[Start of section]

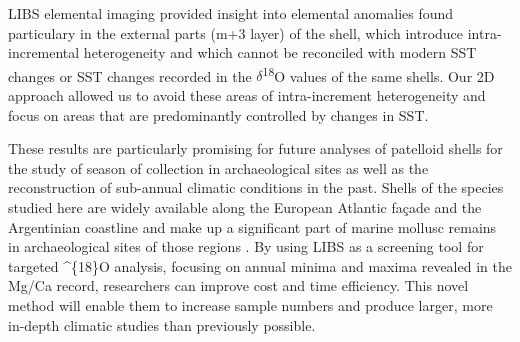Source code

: \documentclass[
  authoryear,
  preprint,
  3p]{elsarticle}
\begin{document}
LIBS elemental imaging provided insight into elemental anomalies found
particulary in the external parts (m+3 layer) of the shell, which
introduce intra-incremental heterogeneity and which cannot be reconciled
with modern SST changes or SST changes recorded in the
\(\delta\)\textsuperscript{18}O values of the same shells. Our 2D
approach allowed us to avoid these areas of intra-increment
heterogeneity and focus on areas that are predominantly controlled by
changes in SST.

These results are particularly promising for future analyses of
patelloid shells for the study of season of collection in archaeological
sites as well as the reconstruction of sub-annual climatic conditions in
the past. Shells of the species studied here are widely available along
the European Atlantic façade and the Argentinian coastline and make up a
significant part of marine mollusc remains in archaeological sites of
those regions
\citep{Colonese2011-ab, Villagran2011-ld, Zangrando2016-yl}. By using
LIBS as a screening tool for targeted \delta\^{}\{18\}O analysis,
focusing on annual minima and maxima revealed in the Mg/Ca record,
researchers can improve cost and time efficiency. This novel method will
enable them to increase sample numbers and produce larger, more in-depth
climatic studies than previously possible.


\renewcommand\refname{References}
  
\end{document}
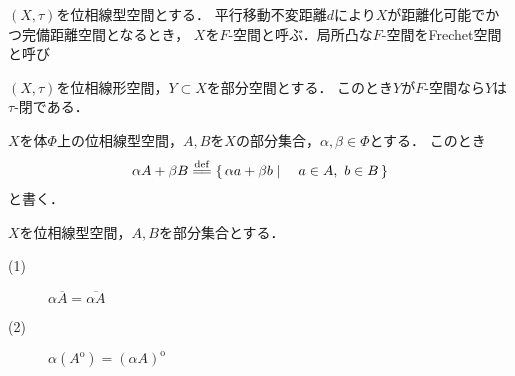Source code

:	\begin{screen}
		\begin{dfn}
			$(X,\tau)$を位相線型空間とする．
			平行移動不変距離$d$により$X$が距離化可能でかつ完備距離空間となるとき，
			$X$を$F$-空間と呼ぶ．局所凸な$F$-空間をFrechet空間と呼び
		\end{dfn}
	\end{screen}
	
	\begin{screen}
		\begin{thm}
			$(X,\tau)$を位相線形空間，$Y \subset X$を部分空間とする．
			このとき$Y$が$F$-空間なら$Y$は$\tau$-閉である．
		\end{thm}
	\end{screen}
	
	\begin{prf}
	\end{prf}
	
	\begin{screen}
		\begin{dfn}[集合の線型演算]
			$X$を体$\Phi$上の位相線型空間，$A,B$を$X$の部分集合，$\alpha,\beta \in \Phi$とする．
			このとき
			\begin{align}
				\alpha A + \beta B \defeq \Set{\alpha a + \beta b}{a \in A,\ b \in B}
			\end{align}
			と書く．
		\end{dfn}
	\end{screen}
	
	\begin{screen}
		\begin{thm}
			$X$を位相線型空間，$A,B$を部分集合とする．
			\begin{description}
				\item[(1)] $\alpha \overline{A} = \overline{\alpha A}$
				\item[(2)] $\alpha (A^{\mathrm{o}}) = (\alpha A)^{\mathrm{o}}$
			\end{description}
		\end{thm}
	\end{screen}
	
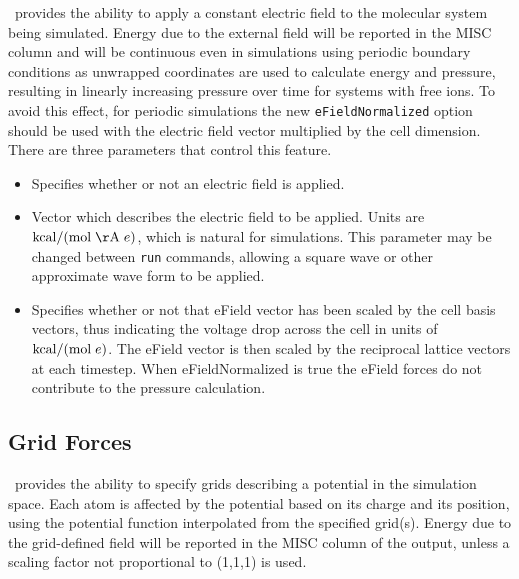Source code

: \NAMD\ provides the ability to apply a constant electric field to the molecular
system being simulated.
Energy due to the external field will be reported in the MISC column
and will be continuous even in simulations using periodic boundary conditions
as unwrapped coordinates are used to calculate energy and pressure,
resulting in linearly increasing pressure over time for systems with free ions.
To avoid this effect, for periodic simulations the new {\tt eFieldNormalized} option
should be used with the electric field vector multiplied by the cell dimension.
There are three parameters that control this feature.

\begin{itemize}

\item
{}
{Specifies whether or not an electric field is applied.}

\item
{}
{Vector which describes the electric field to be applied.
Units are ${\rm kcal} / ({\rm mol \; \AA} \; e)$, which is natural for simulations.
This parameter may be changed between {\tt run} commands, allowing a square
wave or other approximate wave form to be applied.}

\item
{}
{Specifies whether or not that eField vector has been scaled by the cell basis vectors,
thus indicating the voltage drop across the cell in units of ${\rm kcal} / ({\rm mol} \; e)$.
The eField vector is then scaled by the reciprocal lattice vectors at each timestep.
When eFieldNormalized is true the eField forces do not contribute to the pressure calculation.}

\end{itemize}

\subsection{Grid Forces}

\NAMD\ provides the ability to specify grids describing a potential in the simulation 
space. Each atom is affected by the potential based on its charge and its position, 
using the potential function interpolated from the specified grid(s). Energy due to the 
grid-defined field will be reported in the MISC column of the output, unless a scaling
factor not proportional to (1,1,1) is used.

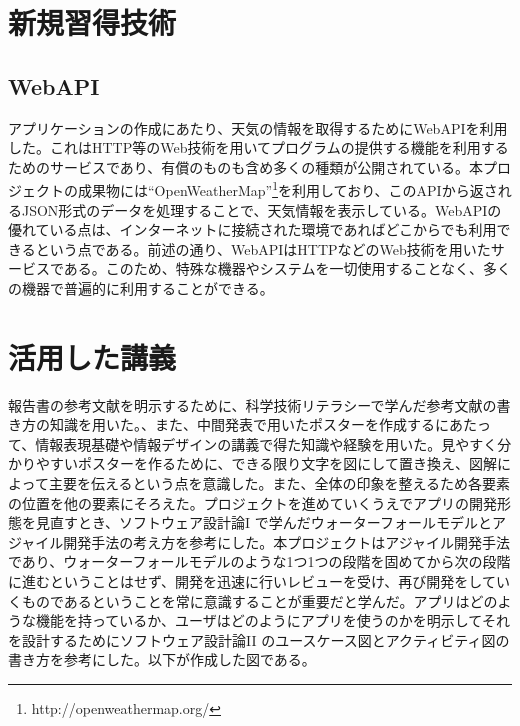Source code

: \documentclass[openany,11pt,papersize]{jsbook}
\begin{document}
\begin{appendix}
\chapter{新規習得技術}
\section{WebAPI}
アプリケーションの作成にあたり、天気の情報を取得するためにWebAPIを利用した。これはHTTP等のWeb技術を用いてプログラムの提供する機能を利用するためのサービスであり、有償のものも含め多くの種類が公開されている。本プロジェクトの成果物には``OpenWeatherMap''\footnote{http://openweathermap.org/}を利用しており、このAPIから返されるJSON形式のデータを処理することで、天気情報を表示している。WebAPIの優れている点は、インターネットに接続された環境であればどこからでも利用できるという点である。前述の通り、WebAPIはHTTPなどのWeb技術を用いたサービスである。このため、特殊な機器やシステムを一切使用することなく、多くの機器で普遍的に利用することができる。

\chapter{活用した講義}
 報告書の参考文献を明示するために、科学技術リテラシーで学んだ参考文献の書き方の知識を用いた。、また、中間発表で用いたポスターを作成するにあたって、情報表現基礎や情報デザインの講義で得た知識や経験を用いた。見やすく分かりやすいポスターを作るために、できる限り文字を図にして置き換え、図解によって主要を伝えるという点を意識した。また、全体の印象を整えるため各要素の位置を他の要素にそろえた。プロジェクトを進めていくうえでアプリの開発形態を見直すとき、ソフトウェア設計論I  で学んだウォーターフォールモデルとアジャイル開発手法の考え方を参考にした。本プロジェクトはアジャイル開発手法であり、ウォーターフォールモデルのような1つ1つの段階を固めてから次の段階に進むということはせず、開発を迅速に行いレビューを受け、再び開発をしていくものであるということを常に意識することが重要だと学んだ。アプリはどのような機能を持っているか、ユーザはどのようにアプリを使うのかを明示してそれを設計するためにソフトウェア設計論II  のユースケース図とアクティビティ図の書き方を参考にした。以下が作成した図である。



\end{appendix}
\end{document}
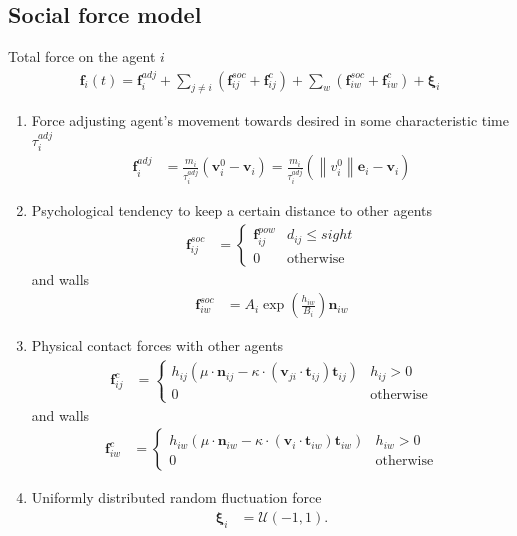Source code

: \subsection{Social force model}
Total force on the agent $ i $
\begin{align}
\mathbf{f}_{i}(t) = \mathbf{f}_{i}^{adj} + \sum_{j\neq i}^{} \left(\mathbf{f}_{ij}^{soc} + \mathbf{f}_{ij}^{c}\right) + \sum_{w}^{} \left(\mathbf{f}_{iw}^{soc} + \mathbf{f}_{iw}^{c}\right) + \boldsymbol{\xi}_{i}
\end{align}

\begin{enumerate}[label=\roman{enumi})]
\item 
Force adjusting agent's movement towards desired in some characteristic time $ \tau_{i}^{adj} $
\begin{align}
\mathbf{f}_{i}^{adj} &= \frac{m_{i}}{\tau_{i}^{adj}} (\mathbf{v}_{i}^{0} - \mathbf{v}_{i}) = \frac{m_{i}}{\tau_{i}^{adj}} (\left\|v_{i}^{0}\right\| \mathbf{e}_{i} - \mathbf{v}_{i})
\end{align}


\item 
Psychological tendency to keep a certain distance to other agents
\begin{align}
\mathbf{f}_{ij}^{soc} &=
\begin{cases}
\mathbf{f}_{ij}^{pow} &  d_{ij} \leq sight \\
0 & \text{otherwise}
\end{cases}
\end{align}
and walls
\begin{align}
\mathbf{f}_{iw}^{soc} &= A_{i} \exp\left(\frac{h_{iw}}{B_{i}}\right) \mathbf{n}_{iw}
\end{align} 


\item 
Physical contact forces with other agents 
\begin{align}
\mathbf{f}_{ij}^{c} &= 
\begin{cases}
h_{ij} \left(\mu \cdot \mathbf{n}_{ij} - \kappa \cdot \left(\mathbf{v}_{ji} \cdot \mathbf{t}_{ij}\right) \mathbf{t}_{ij}\right) & h_{ij} > 0 \\
0 & \text{otherwise}
\end{cases}
\end{align}
and walls
\begin{align}
\mathbf{f}_{iw}^{c} &= 
\begin{cases}
h_{iw} \left(\mu \cdot \mathbf{n}_{iw} - \kappa \cdot (\mathbf{v}_{i} \cdot \mathbf{t}_{iw}) \mathbf{t}_{iw}\right) & h_{iw} > 0 \\
0 & \text{otherwise}
\end{cases}
\end{align}


\item 
Uniformly distributed random fluctuation force
\begin{align}
\boldsymbol{\xi}_{i} &= \boldsymbol{\mathcal{U}}(-1, 1).
\end{align}


\end{enumerate}


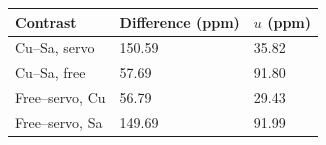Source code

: \begin{tabular}{lll}
\toprule
Contrast & Difference (ppm) & $u$ (ppm) \\
\midrule
Cu--Sa, servo & 150.59 & 35.82 \\
Cu--Sa, free & 57.69 & 91.80 \\
Free--servo, Cu & 56.79 & 29.43 \\
Free--servo, Sa & 149.69 & 91.99 \\
\bottomrule
\end{tabular}
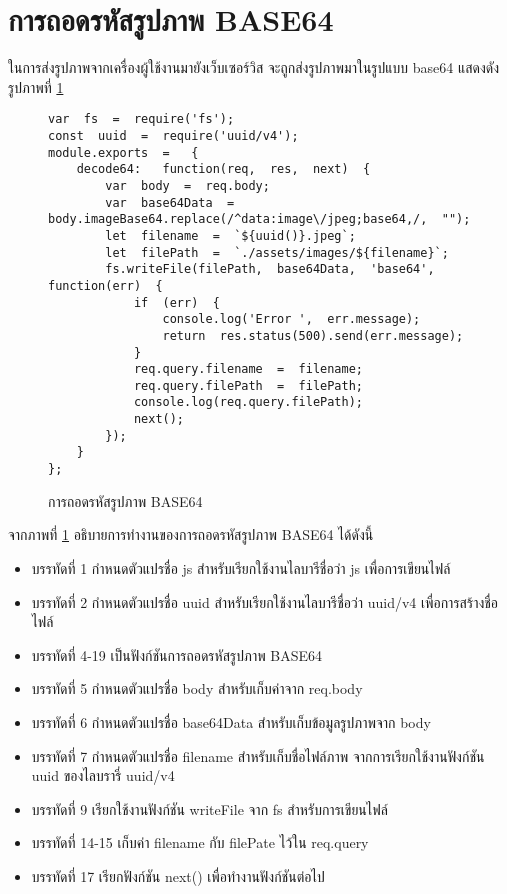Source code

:\section{การถอดรหัสรูปภาพ BASE64}
	ในการส่งรูปภาพจากเครื่องผู้ใช้งานมายังเว็บเซอร์วิส 
	จะถูกส่งรูปภาพมาในรูปแบบ base64 
	แสดงดังรูปภาพที่ \ref{Fig:decodeBase64}

	\begin{figure}[H]
		{\begin{lstlisting}
var  fs  =  require('fs');    
const  uuid  =  require('uuid/v4');    
module.exports  =   {        
	decode64:   function(req,  res,  next)  {            
		var  body  =  req.body;            
		var  base64Data  =  body.imageBase64.replace(/^data:image\/jpeg;base64,/,  "");            
		let  filename  =  `${uuid()}.jpeg`;            
		let  filePath  =  `./assets/images/${filename}`;            
		fs.writeFile(filePath,  base64Data,  'base64',  function(err)  {                
			if  (err)  {                    
				console.log('Error ',  err.message);                    
				return  res.status(500).send(err.message);                
			}                
			req.query.filename  =  filename;                
			req.query.filePath  =  filePath;                
			console.log(req.query.filePath);                
			next();            
		});       
	}    
};    
		\end{lstlisting}}
		\caption{การถอดรหัสรูปภาพ BASE64}
		\label{Fig:decodeBase64}
	\end{figure}
	จากภาพที่ \ref{Fig:decodeBase64} อธิบายการทำงานของการถอดรหัสรูปภาพ BASE64 ได้ดังนี้
	\begin{itemize}[label={--}]
		\item บรรทัดที่ 1	กำหนดตัวแปรชื่อ js สำหรับเรียกใช้งานไลบารีชื่อว่า js เพื่อการเขียนไฟล์
		\item บรรทัดที่ 2	กำหนดตัวแปรชื่อ uuid สำหรับเรียกใช้งานไลบารีชื่อว่า uuid/v4 เพื่อการสร้างชื่อไฟล์
		\item บรรทัดที่ 4-19	เป็นฟังก์ชันการถอดรหัสรูปภาพ BASE64
		\item บรรทัดที่ 5	กำหนดตัวแปรชื่อ body สำหรับเก็บค่าจาก req.body
		\item บรรทัดที่ 6	กำหนดตัวแปรชื่อ base64Data สำหรับเก็บข้อมูลรูปภาพจาก body 
		\item บรรทัดที่ 7	กำหนดตัวแปรชื่อ filename สำหรับเก็บชื่อไฟล์ภาพ จากการเรียกใช้งานฟังก์ชัน uuid ของไลบรารี่ uuid/v4
		\item บรรทัดที่ 9 	เรียกใช้งานฟังก์ชัน writeFile จาก fs สำหรับการเขียนไฟล์
		\item บรรทัดที่ 14-15	เก็บค่า filename กับ filePate ไว้ใน req.query
		\item บรรทัดที่ 17	เรียกฟังก์ชัน next() เพื่อทำงานฟังก์ชันต่อไป
	\end{itemize}

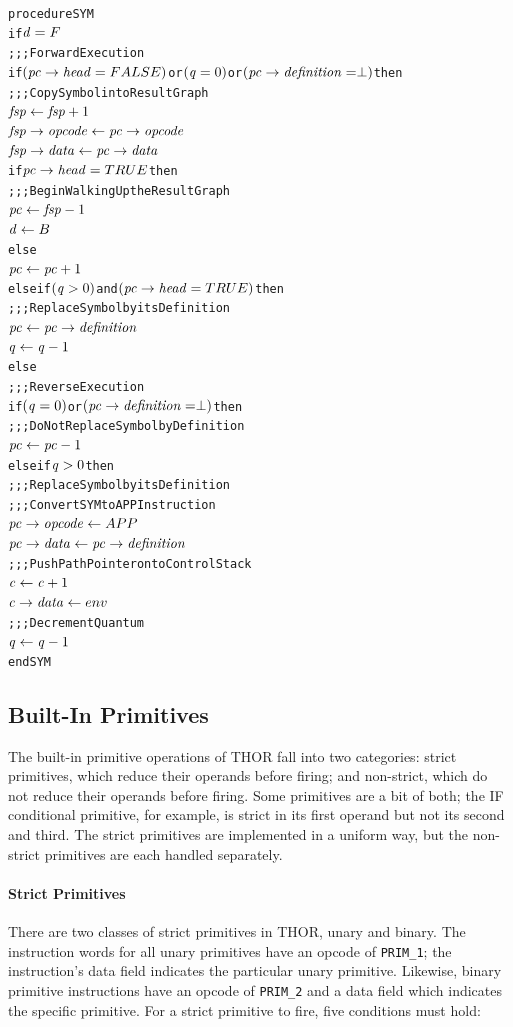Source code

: 
\begin{alltt}
procedure SYM
  if \(\rt{d} = F\)
    ;;; Forward Execution
    if \((\rtfield{pc}{head} = FALSE)\) or \((\rt{q} = 0)\) or \((\rtfield{pc}{definition} = \perp)\) then
      ;;; Copy Symbol into Result Graph
      \(\rt{fsp} \leftarrow \rt{fsp}+1\)
      \(\rtfield{fsp}{opcode} \leftarrow \rtfield{pc}{opcode}\)
      \(\rtfield{fsp}{data} \leftarrow \rtfield{pc}{data}\)
      if \(\rtfield{pc}{head} = TRUE\) then
        ;;; Begin Walking Up the Result Graph
        \(\rt{pc} \leftarrow \rt{fsp}-1\)
        \(\rt{d} \leftarrow B\)
      else
        \(\rt{pc} \leftarrow \rt{pc}+1\)
    else if \((\rt{q} > 0)\) and \((\rtfield{pc}{head} = TRUE)\) then
      ;;; Replace Symbol by its Definition
      \(\rt{pc} \leftarrow \rtfield{pc}{definition}\)
      \(\rt{q} \leftarrow \rt{q}-1\)
  else
    ;;; Reverse Execution
    if \((\rt{q} = 0)\) or \((\rtfield{pc}{definition} = \perp)\) then
      ;;; Do Not Replace Symbol by Definition
      \(\rt{pc} \leftarrow \rt{pc}-1\)
    else if \(\rt{q} > 0\) then
      ;;; Replace Symbol by its Definition
      ;;; Convert SYM to APP Instruction
      \(\rtfield{pc}{opcode} \leftarrow APP\)
      \(\rtfield{pc}{data} \leftarrow \rtfield{pc}{definition}\)
      ;;; Push Path Pointer onto Control Stack
      \(\rt{c} \leftarrow \rt{c}+1\)
      \(\rtfield{c}{data} \leftarrow env\)
      ;;; Decrement Quantum
      \(\rt{q} \leftarrow \rt{q}-1\)
end SYM
\end{alltt}

\subsection{Built-In Primitives}

The built-in primitive operations of THOR fall into two categories: strict primitives, which reduce their operands before firing; and non-strict, which do not reduce their operands before firing. Some primitives are a bit of both; the IF conditional primitive, for example, is strict in its first operand but not its second and third. The strict primitives are implemented in a uniform way, but the non-strict primitives are each handled separately.


\paragraph{Strict Primitives}
There are two classes of strict primitives in THOR, unary and binary. The instruction
words for all unary primitives have an opcode of \texttt{PRIM\_1}; the instruction's data
field indicates the particular unary primitive. Likewise, binary primitive instructions
have an opcode of \texttt{PRIM\_2} and a data field which indicates the specific primitive.
For a strict primitive to fire, five conditions must hold:

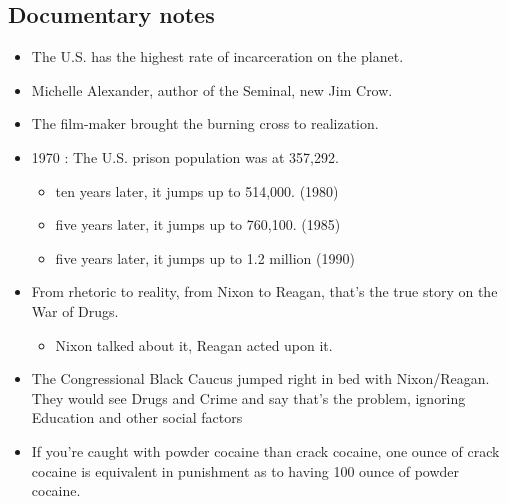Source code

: \documentclass[11pt]{article}
\begin{document}
\subsection{Documentary notes}
\label{sec:org08e7cfb}
\begin{itemize}
\item The U.S. has the highest rate of incarceration on the planet.
\item Michelle Alexander, author of the Seminal, new Jim Crow.
\item The film-maker brought the burning cross to realization.
\item 1970 : The U.S. prison population was at 357,292.
\begin{itemize}
\item ten years later, it jumps up to 514,000. (1980)
\item five years later, it jumps up to 760,100. (1985)
\item five years later, it jumps up to 1.2 million (1990)
\end{itemize}

\item From rhetoric to reality, from Nixon to Reagan, that's the true story on the War of Drugs.
\begin{itemize}
\item Nixon talked about it, Reagan acted upon it.
\end{itemize}
\item The Congressional Black Caucus jumped right in bed with Nixon/Reagan. They would see Drugs and Crime and say that's the problem, ignoring Education and other social factors
\item If you're caught with powder cocaine than crack cocaine, one ounce of crack cocaine is equivalent in punishment as to having 100 ounce of powder cocaine.
\end{itemize}
\end{document}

[End of section]

→ Action item:
Repeat the listing above exactly from its first line to the line containing "focusing on annual", both included, and omit the pictures.

→ Task response:
Source code

: \documentclass[
  authoryear,
  preprint,
  3p]{elsarticle}
\begin{document}
LIBS elemental imaging provided insight into elemental anomalies found
particulary in the external parts (m+3 layer) of the shell, which
introduce intra-incremental heterogeneity and which cannot be reconciled
with modern SST changes or SST changes recorded in the
\(\delta\)\textsuperscript{18}O values of the same shells. Our 2D
approach allowed us to avoid these areas of intra-increment
heterogeneity and focus on areas that are predominantly controlled by
changes in SST.

These results are particularly promising for future analyses of
patelloid shells for the study of season of collection in archaeological
sites as well as the reconstruction of sub-annual climatic conditions in
the past. Shells of the species studied here are widely available along
the European Atlantic façade and the Argentinian coastline and make up a
significant part of marine mollusc remains in archaeological sites of
those regions
\citep{Colonese2011-ab, Villagran2011-ld, Zangrando2016-yl}. By using
LIBS as a screening tool for targeted \delta\^{}\{18\}O analysis,
focusing on annual minima and maxima revealed in the Mg/Ca record,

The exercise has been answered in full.